**Activity**
Tally the lines of the data that include the word "Intercept". Only the number is to be returned.

Start of Record excerpts

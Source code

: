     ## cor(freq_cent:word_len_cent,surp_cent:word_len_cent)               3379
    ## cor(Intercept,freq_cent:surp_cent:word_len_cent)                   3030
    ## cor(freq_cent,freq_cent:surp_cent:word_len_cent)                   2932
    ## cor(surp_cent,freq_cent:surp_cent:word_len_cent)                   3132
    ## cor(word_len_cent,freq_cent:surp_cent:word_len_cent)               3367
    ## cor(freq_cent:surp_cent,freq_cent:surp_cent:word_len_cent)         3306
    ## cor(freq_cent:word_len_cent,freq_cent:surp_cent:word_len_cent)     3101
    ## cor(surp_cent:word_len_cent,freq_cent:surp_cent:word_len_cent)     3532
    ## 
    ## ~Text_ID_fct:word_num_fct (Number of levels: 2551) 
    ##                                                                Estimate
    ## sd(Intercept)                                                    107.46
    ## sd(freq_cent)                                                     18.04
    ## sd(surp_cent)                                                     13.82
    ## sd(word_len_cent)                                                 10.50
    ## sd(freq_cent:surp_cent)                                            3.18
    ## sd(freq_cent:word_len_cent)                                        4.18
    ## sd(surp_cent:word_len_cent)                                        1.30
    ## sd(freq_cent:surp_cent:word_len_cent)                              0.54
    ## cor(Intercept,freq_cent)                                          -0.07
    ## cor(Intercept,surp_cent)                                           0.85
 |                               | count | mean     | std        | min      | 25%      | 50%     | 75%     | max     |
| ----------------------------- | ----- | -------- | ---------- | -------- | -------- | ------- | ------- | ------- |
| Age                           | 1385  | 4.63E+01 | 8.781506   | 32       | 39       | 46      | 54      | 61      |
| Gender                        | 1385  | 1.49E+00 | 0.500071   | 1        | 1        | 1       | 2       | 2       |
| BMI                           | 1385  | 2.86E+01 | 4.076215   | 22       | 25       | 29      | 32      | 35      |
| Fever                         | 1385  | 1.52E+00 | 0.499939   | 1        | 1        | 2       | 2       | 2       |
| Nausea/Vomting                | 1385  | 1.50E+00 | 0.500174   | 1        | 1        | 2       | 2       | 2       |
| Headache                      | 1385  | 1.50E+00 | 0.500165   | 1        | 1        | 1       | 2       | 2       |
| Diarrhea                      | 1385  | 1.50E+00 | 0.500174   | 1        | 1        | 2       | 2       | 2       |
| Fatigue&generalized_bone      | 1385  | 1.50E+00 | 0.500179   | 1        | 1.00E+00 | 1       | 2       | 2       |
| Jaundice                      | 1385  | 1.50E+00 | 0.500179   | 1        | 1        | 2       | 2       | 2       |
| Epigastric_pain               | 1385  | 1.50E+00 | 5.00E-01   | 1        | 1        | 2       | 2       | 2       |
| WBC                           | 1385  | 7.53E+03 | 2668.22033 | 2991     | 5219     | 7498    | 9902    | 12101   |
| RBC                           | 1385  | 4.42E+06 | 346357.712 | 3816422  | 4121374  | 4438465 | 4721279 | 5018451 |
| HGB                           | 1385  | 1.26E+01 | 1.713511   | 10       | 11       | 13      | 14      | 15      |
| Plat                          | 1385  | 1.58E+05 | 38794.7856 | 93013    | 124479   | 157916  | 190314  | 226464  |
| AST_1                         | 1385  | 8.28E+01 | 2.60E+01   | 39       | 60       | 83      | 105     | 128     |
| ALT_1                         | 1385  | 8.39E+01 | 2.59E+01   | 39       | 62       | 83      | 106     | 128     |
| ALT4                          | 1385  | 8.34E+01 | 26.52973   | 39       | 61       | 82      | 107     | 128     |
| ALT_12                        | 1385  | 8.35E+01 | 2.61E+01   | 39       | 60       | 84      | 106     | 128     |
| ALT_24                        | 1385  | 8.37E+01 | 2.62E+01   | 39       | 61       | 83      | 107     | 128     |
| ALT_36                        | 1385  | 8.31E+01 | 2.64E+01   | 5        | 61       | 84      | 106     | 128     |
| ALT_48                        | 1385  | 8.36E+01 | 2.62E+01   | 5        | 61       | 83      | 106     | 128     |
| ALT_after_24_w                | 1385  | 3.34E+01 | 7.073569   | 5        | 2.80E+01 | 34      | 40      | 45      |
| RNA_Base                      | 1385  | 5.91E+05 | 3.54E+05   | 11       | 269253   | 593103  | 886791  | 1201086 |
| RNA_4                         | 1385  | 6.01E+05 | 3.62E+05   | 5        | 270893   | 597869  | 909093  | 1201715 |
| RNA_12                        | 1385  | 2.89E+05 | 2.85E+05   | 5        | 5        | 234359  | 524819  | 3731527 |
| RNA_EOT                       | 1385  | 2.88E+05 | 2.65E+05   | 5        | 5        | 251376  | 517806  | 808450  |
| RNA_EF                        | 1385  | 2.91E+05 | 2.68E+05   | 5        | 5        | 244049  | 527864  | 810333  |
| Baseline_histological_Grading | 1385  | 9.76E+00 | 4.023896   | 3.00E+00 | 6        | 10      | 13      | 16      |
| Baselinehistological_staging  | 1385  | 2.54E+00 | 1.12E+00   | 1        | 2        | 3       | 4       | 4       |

End of Record excerpts

**Task answer**
4